Charges 'shatter free banking myth'

A report found that some customers are being charged up to 900 pounds a year for going overdrawn

A report found that some customers are being charged up to 900 pounds a year for going overdrawn

First published in National News © by

Current account customers are being charged as much as £900 a year for going overdrawn without permission, according to a report which "shatters the myth" of free banking.

Other ways in which banks make money from supposedly free accounts is by charging up to 19.9% interest for agreed overdrafts - more than many credit cards and personal loans - and through "hefty fees" for overseas transactions, said consumer champion Which?.

The findings are the latest blow for the beleaguered sector already reeling from a series of scandals and prompted Which? to call for more transparency around bank charges to help customers choose the right account.

Which? chief executive Peter Vicary-Smith said: "When some people are paying up to £900 a year in bank charges it completely shatters the myth that banking is free."

But the British Bankers' Association (BBA) branded the report "disingenuous" and said customers can still get free banking for accessing cash and making most types of transactions in the UK.

It added that consumers would expect to pay to go overdrawn because this amounts to borrowing money, while overseas charges were often beyond banks' control.

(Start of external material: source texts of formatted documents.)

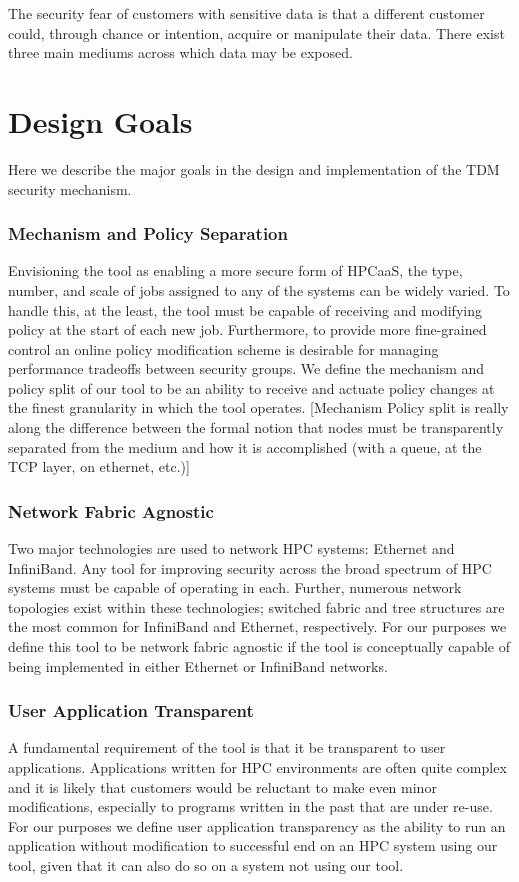 \documentclass[oneside,12pt]{memoir}
\begin{document}
The security fear of customers with sensitive data is that a different customer could, through chance or intention, acquire or manipulate their data. There exist three main mediums across which data may be exposed. 
\chapter{Design Goals}
Here we describe the major goals in the design and implementation of the TDM security mechanism.
\subsection{Mechanism and Policy Separation}
Envisioning the tool as enabling a more secure form of HPCaaS, the type, number, and scale of jobs assigned to any of the systems can be widely varied. To handle this, at the least, the tool must be capable of receiving and modifying policy at the start of each new job. Furthermore, to provide more fine-grained control an online policy modification scheme is desirable for managing performance tradeoffs between security groups. We define the mechanism and policy split of our tool to be an ability to receive and actuate policy changes at the finest granularity in which the tool operates. [Mechanism Policy split is really along the difference between the formal notion that nodes must be transparently separated from the medium and how it is accomplished (with a queue, at the TCP layer, on ethernet, etc.)]
\subsection{Network Fabric Agnostic}
Two major technologies are used to network HPC systems: Ethernet and InfiniBand. Any tool for improving security across the broad spectrum of HPC systems must be capable of operating in each. Further, numerous network topologies exist within these technologies; switched fabric and tree structures are the most common for InfiniBand and Ethernet, respectively. For our purposes we define this tool to be network fabric agnostic if the tool is conceptually capable of being implemented in either Ethernet or InfiniBand networks. 
\subsection{User Application Transparent}
A fundamental requirement of the tool is that it be transparent to user applications. Applications written for HPC environments are often quite complex and it is likely that customers would be reluctant to make even minor modifications, especially to programs written in the past that are under re-use. For our purposes we define user application transparency as the ability to run an application without modification to successful end on an HPC system using our tool, given that it can also do so on a system not using our tool. 
\end{document}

Which? said charges for unauthorised overdrafts vary greatly between banks. The Halifax Reward Current Account charges £120 a year for going into the red for two days in a row every month, whereas at the other end of the scale the Yorkshire/Clydesdale Bank Current Account Plus charges £900 a year for the same scenario.

And many banks, including RBS/NatWest and HSBC, charge an annual percentage rate of 19.9% for authorised overdrafts. First Trust Bank's Classic Account charges £185 a year for going £200 into the red six days a month.

More than six in 10 people surveyed said they had paid a charge they considered unfair, hidden or disproportionate. And 94% thought banks should be more transparent about their charges.

Mr Vicary-Smith added: "It's a disgrace that the very people who bailed out the banks are being asked to pay more for the most basic accounts, while the industry continues to be rocked by scandals like PPI mis-selling, Libor rate-rigging and IT failures."